BARCELONA – One-fifth of rectal cancer patients can avoid the need to have their rectum removed by the addition of high-dose, contact irradiation to external beam radiation therapy, data from a 10-year follow-up of a randomized, controlled trial have demonstrated.
As reported at the biennial meeting of the European Society for Therapeutic Radiology and Oncology (ESTRO 29), the findings from the LYON R96-02 trial show clear, long-term benefits for patients with cancer of the lower rectum by the addition of contact irradiation (CXRT) to external beam radiation therapy (EBRT).
“When we add the technique of contact radiation therapy to conventional radiotherapy in the preoperative treatment of patients with rectal cancer, we improve the chances of conserving the sphincter of these patients,” said study investigator Dr. C?cile Ortholan in an interview.
Dr. Ortholan of the department of radiation oncology at the Centre Antoine-Lacassagne in Nice, France, added that “preserving the sphincter is very important for patients in terms of their quality of life.” She noted that the technique is very easy and takes about 3 minutes to perform, requires local anesthesia only, and there were no real side effects. Perhaps most important, however, is that there was a significantly decreased rate of permanent colostomy in the patients who received CXRT-EBRT vs. EBRT alone.
Between 1996 and 2001, a total of 88 patients with a median age of 68 years were enrolled into the LYON R96-02 study. Of these patients, 43 were randomized to receive EBRT, given at a total dose of 39 Gy in 13 fractions, while 45 were randomized to receive a high (85 Gy) CXRT dose in addition to EBRT. Between 1996 and 2001, CXRT was administered on days 1, 8, and 21 in decreasing dose fractions (35 Gy, 30 Gy, and 20 Gy, respectively). Median follow-up was 132 months.
While no patient who had EBRT before surgery was able to keep their rectum, nine (20%) of those who had additional CXRT were able to avoid the muscle’s removal, and a higher percentage given CXRT-EBRT avoided the need for a permanent colostomy. Indeed, the cumulative rate of permanent colostomy at 10 years in this group was 29% vs. 63% for radiotherapy alone (P less than .001).
These benefits came at no extra cost in terms of local disease control, disease-free survival, or overall survival at 10 years. Although the difference was not significant, the local recurrence rate was lower in the CXBT-EBRT-treated patients (10% vs. 15%). The clinical complete response rate was significantly better at 24% with the added radiation vs. 2% with EBRT alone (P = .006).

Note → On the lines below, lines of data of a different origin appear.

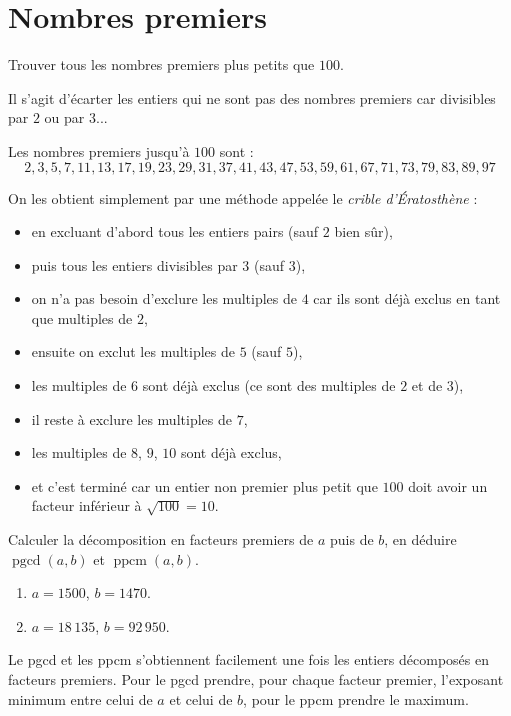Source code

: \documentclass[11pt,class=report,crop=false]{standalone}
\newcommand{\pgcd}{\mathop{\mathrm{pgcd}}\nolimits}
\newcommand{\ppcm}{\mathop{\mathrm{ppcm}}\nolimits}
\begin{document}
\section{Nombres premiers}

\exercice{}
\enonce
Trouver tous les nombres premiers plus petits que $100$.
\finenonce

\indication
Il s'agit d'écarter les entiers qui ne sont pas des nombres premiers car divisibles par $2$ ou par $3$...
\finindication

\correction
Les nombres premiers jusqu'à $100$ sont :
$$2, 3, 5, 7, 11, 13, 17, 19, 23, 29, 31, 37, 41, 43, 47, 53, 59, 61, 67, 71, 73, 79, 83, 89, 97$$

On les obtient simplement par une méthode appelée le \emph{crible d'Ératosthène} :
\begin{itemize}
    \item en excluant d'abord tous les entiers pairs (sauf $2$ bien sûr),
    \item puis tous les entiers divisibles par $3$ (sauf $3$),
    \item on n'a pas besoin d'exclure les multiples de $4$ car ils sont déjà exclus en tant que multiples de $2$,
    \item ensuite on exclut les multiples de $5$ (sauf $5$),
    \item les multiples de $6$ sont déjà exclus (ce sont des multiples de $2$ et de $3$),
    \item il reste à exclure les multiples de $7$,
    \item les multiples de $8$, $9$, $10$ sont déjà exclus,
    \item et c'est terminé car un entier non premier plus petit que $100$ doit avoir un facteur inférieur à $\sqrt{100}=10$.
\end{itemize}
\fincorrection
\finexercice



\exercice{}
\enonce
Calculer la décomposition en facteurs premiers de $a$ puis de $b$, en déduire $\pgcd(a,b)$ et $\ppcm(a,b)$.
\begin{enumerate}
    \item $a=1500$, $b=1470$.
    \item $a=18\,135$, $b=92\,950$.
\end{enumerate}
\finenonce

\indication
Le pgcd et les ppcm s'obtiennent facilement une fois les entiers décomposés en facteurs premiers.
Pour le pgcd prendre, pour chaque facteur premier, l'exposant minimum entre celui de $a$ et celui de $b$, pour le ppcm prendre le maximum.
\finindication
\end{document}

“My take-home message is that, with the addition of contact radiotherapy, we avoid definitive colostomy for the patient,” said Dr. Ortholan, who plans to study the use of CXRT in combination with chemoradiotherapy in the treatment of patients with small rectal tumors and in very elderly patients, with the hope of avoiding the need for surgery altogether.

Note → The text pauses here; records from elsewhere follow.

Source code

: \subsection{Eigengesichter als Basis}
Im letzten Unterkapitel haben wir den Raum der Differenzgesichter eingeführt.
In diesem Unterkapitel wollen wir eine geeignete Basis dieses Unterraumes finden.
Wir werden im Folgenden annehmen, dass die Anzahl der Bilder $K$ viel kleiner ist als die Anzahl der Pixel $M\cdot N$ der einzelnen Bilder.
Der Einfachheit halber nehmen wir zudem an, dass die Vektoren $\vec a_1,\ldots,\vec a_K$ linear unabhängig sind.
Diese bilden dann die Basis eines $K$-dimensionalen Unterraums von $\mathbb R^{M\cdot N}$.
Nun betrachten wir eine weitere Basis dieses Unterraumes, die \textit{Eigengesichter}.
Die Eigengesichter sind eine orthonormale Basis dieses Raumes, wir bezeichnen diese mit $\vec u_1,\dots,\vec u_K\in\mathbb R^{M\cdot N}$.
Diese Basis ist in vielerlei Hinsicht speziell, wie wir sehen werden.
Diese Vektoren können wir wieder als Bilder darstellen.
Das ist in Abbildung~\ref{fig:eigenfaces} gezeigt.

“These findings are important because they highlight that it is not only important to cure a patients’ cancer, but it is also important to maintain their long-term quality of life,” commented Dr. Jean Bourhis, chairman of the radiation and oncology department at the Institut Gustave Roussy in Villejuif, France.
Dr. Bourhis, who is the president of ESTRO and cochair of ESTRO 29, added: “If you can preserve the sphincter, then patients’ long-term quality of life is completely different as compared to surgical removal and permanent colostomy.”
Dr. Ortholan had no financial disclosures. Dr. Bourhis was not involved in the study.